In some cases, effector targets have turned out to be proteins already known to be involved in plant immunity. This includes the RIN4 protein targeted by the type III effectors AvrRpt2, AvrRpm1 and AvrB (Axtell and Staskawicz, 2003; Mackey et al., 2002, 2003), and the PAMP receptor kinases targeted by AvrPto and AvrPtoB (Gimenez-Ibanez et al., 2009; Gohre et al., 2008; Shan et al., 2008; Xiang et al., 2008). AvrB has also been reported to target the RAR1 protein (Shang et al., 2006), which is a protein found in R protein complexes. In other cases, the identification of effector targets has revealed a novel component of innate immunity. For example, the P. syringae HopM1 and HopU1 effectors target AtMin7 (Nomura et al., 2006), involved in vesicle trafficking, and AtGRP7 (Fu et al., 2007), a glycine-rich RNA-binding (GR-RBP) protein, respectively. These targets essentially identified vesicle trafficking and the activities of GR-RBP as important components of innate immunity. Once novel effector targets are discovered, a similar battery of approaches can be used to determine their function in pathogen–plant interactions. Many of these are listed in the bottom portion of Fig. 1.

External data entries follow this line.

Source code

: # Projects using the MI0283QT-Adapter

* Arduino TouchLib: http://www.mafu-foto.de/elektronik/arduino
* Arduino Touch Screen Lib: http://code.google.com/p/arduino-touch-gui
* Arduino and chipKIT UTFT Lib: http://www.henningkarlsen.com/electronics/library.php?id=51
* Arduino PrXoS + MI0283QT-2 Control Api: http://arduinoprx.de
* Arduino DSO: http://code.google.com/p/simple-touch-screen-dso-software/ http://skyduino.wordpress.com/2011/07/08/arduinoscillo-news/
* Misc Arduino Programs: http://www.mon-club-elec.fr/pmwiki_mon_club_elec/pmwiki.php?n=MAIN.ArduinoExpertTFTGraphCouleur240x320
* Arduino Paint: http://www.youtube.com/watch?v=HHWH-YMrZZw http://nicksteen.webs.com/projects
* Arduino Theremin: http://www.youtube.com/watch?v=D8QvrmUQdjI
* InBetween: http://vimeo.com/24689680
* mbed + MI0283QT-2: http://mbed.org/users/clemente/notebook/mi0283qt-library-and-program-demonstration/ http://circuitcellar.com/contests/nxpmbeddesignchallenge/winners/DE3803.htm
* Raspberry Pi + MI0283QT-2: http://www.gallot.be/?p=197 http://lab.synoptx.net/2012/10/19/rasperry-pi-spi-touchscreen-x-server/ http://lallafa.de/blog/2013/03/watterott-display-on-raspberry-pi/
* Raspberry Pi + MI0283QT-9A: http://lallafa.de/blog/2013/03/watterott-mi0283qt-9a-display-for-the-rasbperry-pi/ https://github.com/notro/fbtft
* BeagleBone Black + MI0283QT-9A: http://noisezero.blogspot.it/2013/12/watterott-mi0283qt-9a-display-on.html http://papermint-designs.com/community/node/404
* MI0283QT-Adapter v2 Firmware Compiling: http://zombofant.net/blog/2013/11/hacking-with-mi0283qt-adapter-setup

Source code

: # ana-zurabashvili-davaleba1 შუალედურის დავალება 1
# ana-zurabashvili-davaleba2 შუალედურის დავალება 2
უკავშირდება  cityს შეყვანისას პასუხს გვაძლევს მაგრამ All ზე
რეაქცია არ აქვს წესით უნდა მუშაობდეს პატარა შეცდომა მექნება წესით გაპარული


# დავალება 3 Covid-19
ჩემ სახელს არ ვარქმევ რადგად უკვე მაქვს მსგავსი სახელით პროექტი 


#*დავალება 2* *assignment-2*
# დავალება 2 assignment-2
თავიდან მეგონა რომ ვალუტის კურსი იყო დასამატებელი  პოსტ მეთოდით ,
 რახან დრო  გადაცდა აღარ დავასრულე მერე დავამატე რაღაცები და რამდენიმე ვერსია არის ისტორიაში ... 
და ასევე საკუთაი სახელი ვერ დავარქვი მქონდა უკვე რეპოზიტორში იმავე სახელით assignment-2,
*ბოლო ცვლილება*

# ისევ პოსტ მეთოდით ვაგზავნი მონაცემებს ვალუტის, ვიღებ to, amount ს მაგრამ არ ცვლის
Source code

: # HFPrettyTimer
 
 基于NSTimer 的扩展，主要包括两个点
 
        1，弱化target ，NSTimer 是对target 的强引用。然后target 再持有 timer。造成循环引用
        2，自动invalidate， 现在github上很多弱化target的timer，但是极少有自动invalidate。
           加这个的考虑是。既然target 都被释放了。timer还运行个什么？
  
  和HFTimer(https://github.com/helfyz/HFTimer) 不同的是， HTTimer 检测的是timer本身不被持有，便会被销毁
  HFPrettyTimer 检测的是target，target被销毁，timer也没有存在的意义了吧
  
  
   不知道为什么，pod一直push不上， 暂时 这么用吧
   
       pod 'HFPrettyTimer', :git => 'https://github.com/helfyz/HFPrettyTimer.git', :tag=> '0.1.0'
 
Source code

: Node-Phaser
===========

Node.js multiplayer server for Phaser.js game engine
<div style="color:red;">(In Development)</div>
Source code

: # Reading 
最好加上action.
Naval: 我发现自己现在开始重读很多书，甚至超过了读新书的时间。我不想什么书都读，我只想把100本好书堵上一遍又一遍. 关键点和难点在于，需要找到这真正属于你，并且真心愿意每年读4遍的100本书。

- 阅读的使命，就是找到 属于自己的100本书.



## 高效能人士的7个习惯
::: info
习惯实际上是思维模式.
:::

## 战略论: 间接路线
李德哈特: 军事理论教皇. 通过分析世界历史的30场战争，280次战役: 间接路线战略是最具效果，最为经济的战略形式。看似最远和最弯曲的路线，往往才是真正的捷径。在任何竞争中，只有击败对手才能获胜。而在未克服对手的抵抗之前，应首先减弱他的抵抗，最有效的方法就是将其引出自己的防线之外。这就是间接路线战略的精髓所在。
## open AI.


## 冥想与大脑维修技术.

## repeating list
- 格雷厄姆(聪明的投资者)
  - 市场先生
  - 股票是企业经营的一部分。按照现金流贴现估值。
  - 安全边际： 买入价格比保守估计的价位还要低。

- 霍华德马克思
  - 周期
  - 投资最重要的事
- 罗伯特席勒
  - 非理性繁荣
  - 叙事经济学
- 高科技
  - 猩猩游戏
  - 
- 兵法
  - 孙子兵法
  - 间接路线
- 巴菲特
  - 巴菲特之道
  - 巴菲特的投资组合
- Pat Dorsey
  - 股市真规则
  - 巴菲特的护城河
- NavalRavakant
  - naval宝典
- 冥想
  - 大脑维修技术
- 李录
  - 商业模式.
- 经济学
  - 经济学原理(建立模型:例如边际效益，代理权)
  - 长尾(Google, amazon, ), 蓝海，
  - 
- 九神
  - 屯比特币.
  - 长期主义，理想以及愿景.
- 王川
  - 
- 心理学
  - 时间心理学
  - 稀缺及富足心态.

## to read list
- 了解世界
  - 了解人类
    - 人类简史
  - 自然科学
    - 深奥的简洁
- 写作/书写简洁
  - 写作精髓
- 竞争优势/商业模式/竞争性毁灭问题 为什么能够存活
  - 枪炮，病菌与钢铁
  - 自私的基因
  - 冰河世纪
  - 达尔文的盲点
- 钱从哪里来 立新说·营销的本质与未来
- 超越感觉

The identification of pathogenicity phenotypes in plants lacking and over-expressing the target may determine the extent to which the target is involved in innate immunity or other plant processes co-opted by pathogens. Plants over-expressing the target or expressing a target that no longer interacts with the effector may lead to greater resistance to biotic stress. Studies of target protein polymorphisms and their relationship to effector efficacy will indicate whether the target is under evolutionary pressure to diversify. This will not only validate the target’s importance, but also illustrate the co-evolutionary dynamic between the pathogen and its host.


Molecular plant pathologists are on the verge of the identification of thousands, perhaps tens of thousands, of pathogen effectors. Improvements in bioinformatics approaches will be critical for handling and analysing this deluge of information. This information promises to answer some of the long-standing questions of plant pathology—Why can some organisms infect plants? What factors control host specificity and nonhost resistance? At least part of the answer to these questions will probably be found in the effector repertories possessed by different plant pathogens. However, given that some effectors induce ETI, whereas others suppress it, and that these activities may be altered by effector polymorphisms, it is probably unlikely that the effector repertoire alone will answer these questions. Instead, extensive molecular characterization will be needed to determine the activity of each effector and, from this, patterns should emerge that will shed important light on the above questions.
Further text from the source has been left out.